Law-Thailand TM30- Notification of Residence - Must Do!

Are you living in or renting a private property in Thailand as a foreigner? Or simply have someone staying in your property that is not a Thai national? If so, you need to feel in the TM30 card at your nearest immigration office.

While this law has been on the books for years (hotels and guest houses have always reported guest names and passport numbers), the enforcement of it has now been expanded to include private properties. This law is call TM30 and states that all properties that have non-Thai nationals living on their premises must register them with the immigration department. This has to be done even if the non-Thai national regularly reports for 90 days and has a multi-entry visa. The recent enforcement comes partly in the wake of the worldwide increase in terrorism and maybe also to crackdown on the
number of foreigners who have over-stayed their visa.

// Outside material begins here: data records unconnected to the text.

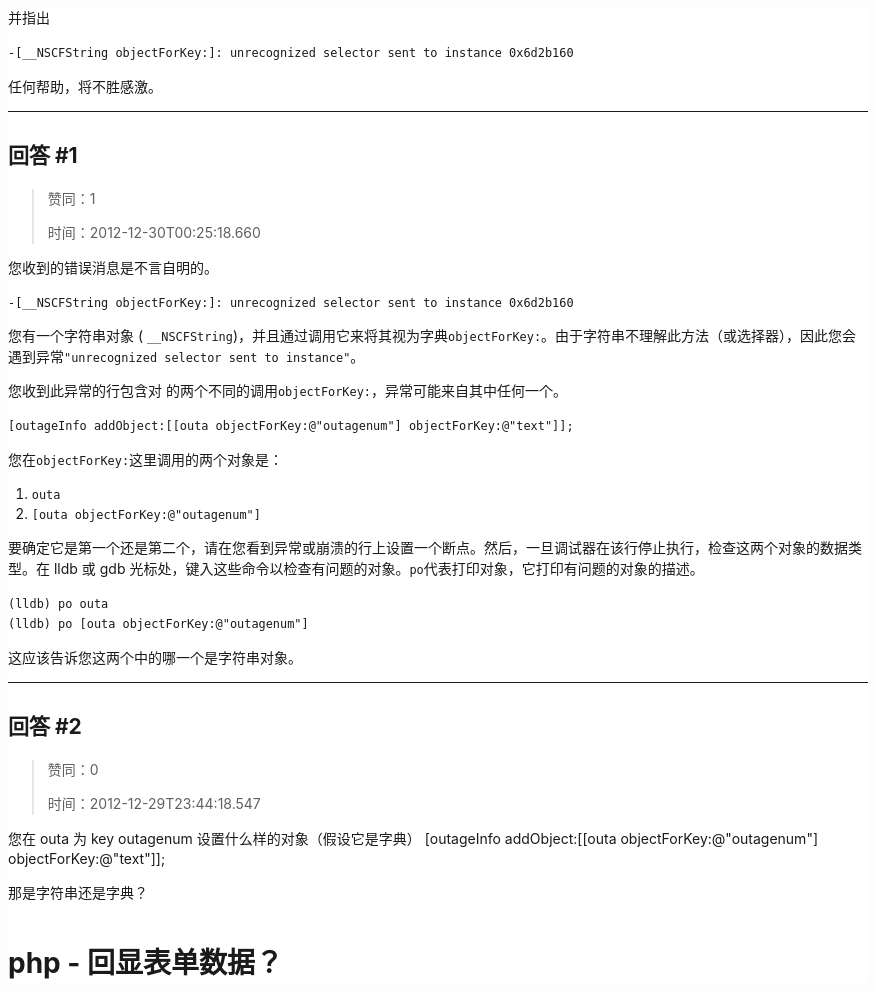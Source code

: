 并指出

```
-[__NSCFString objectForKey:]: unrecognized selector sent to instance 0x6d2b160 
```

任何帮助，将不胜感激。

* * *

## 回答 #1

> 赞同：1
> 
> 时间：2012-12-30T00:25:18.660

您收到的错误消息是不言自明的。

```
-[__NSCFString objectForKey:]: unrecognized selector sent to instance 0x6d2b160 
```

您有一个字符串对象 ( `__NSCFString`)，并且通过调用它来将其视为字典`objectForKey:`。由于字符串不理解此方法（或选择器），因此您会遇到异常`"unrecognized selector sent to instance"`。

您收到此异常的行包含对 的两个不同的调用`objectForKey:`，异常可能来自其中任何一个。

```
[outageInfo addObject:[[outa objectForKey:@"outagenum"] objectForKey:@"text"]]; 
```

您在`objectForKey:`这里调用的两个对象是：

1.  `outa`
2.  `[outa objectForKey:@"outagenum"]`

要确定它是第一个还是第二个，请在您看到异常或崩溃的行上设置一个断点。然后，一旦调试器在该行停止执行，检查这两个对象的数据类型。在 lldb 或 gdb 光标处，键入这些命令以检查有问题的对象。`po`代表打印对象，它打印有问题的对象的描述。

```
(lldb) po outa
(lldb) po [outa objectForKey:@"outagenum"] 
```

这应该告诉您这两个中的哪一个是字符串对象。

* * *

## 回答 #2

> 赞同：0
> 
> 时间：2012-12-29T23:44:18.547

您在 outa 为 key outagenum 设置什么样的对象（假设它是字典） [outageInfo addObject:[[outa objectForKey:@"outagenum"] objectForKey:@"text"]];

那是字符串还是字典？

# php - 回显表单数据？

Basically, from now on, anyone who offers accommodationsmust register their foreign guests with the immigration department within 24 hours of the time of their arrival. This applies to landlords, condo owners, familly members, girlfriends or boyfriends owning the house/condo in which you are living. And registration should be done again every time the foreigner re-enter the country. Ongoing non-compliance can be costly for the private property owner or for you. Fines are around THB 1,600 for every instance of non registration.

Long-term tenants usually find out they have not been registered when they pop down to immigration to do their 90-day check in, or a visa renewal. So if you are in good terms with your landlord and want to avoid trouble for both of you, you might want to warm them before you make your next trip to immigration. If your landlord cannot technically make it to the nearest immigration office (he may be living
in another city), go to the immigration office by yourself and try to report yourself alone. But do it quickly after you have entered the country.


Papers that you should prepare:
For the landlord:

- a copy of the title deed of the property
- a copy of the rental contract


For the non-Thai national:
- copy of passport (photo page)
- copy of the visa page
- copy of departure card


Every time you leave Thailand and return with a new arrival/departure card in your passport, you have to be reposted again, because your departure card number has changed (you are supposed to be reported within 24-hours but 3-4 days should be ok). In Chiang Mai, you should report at the immigration office near the airport. It is in the building in the back of the parking space.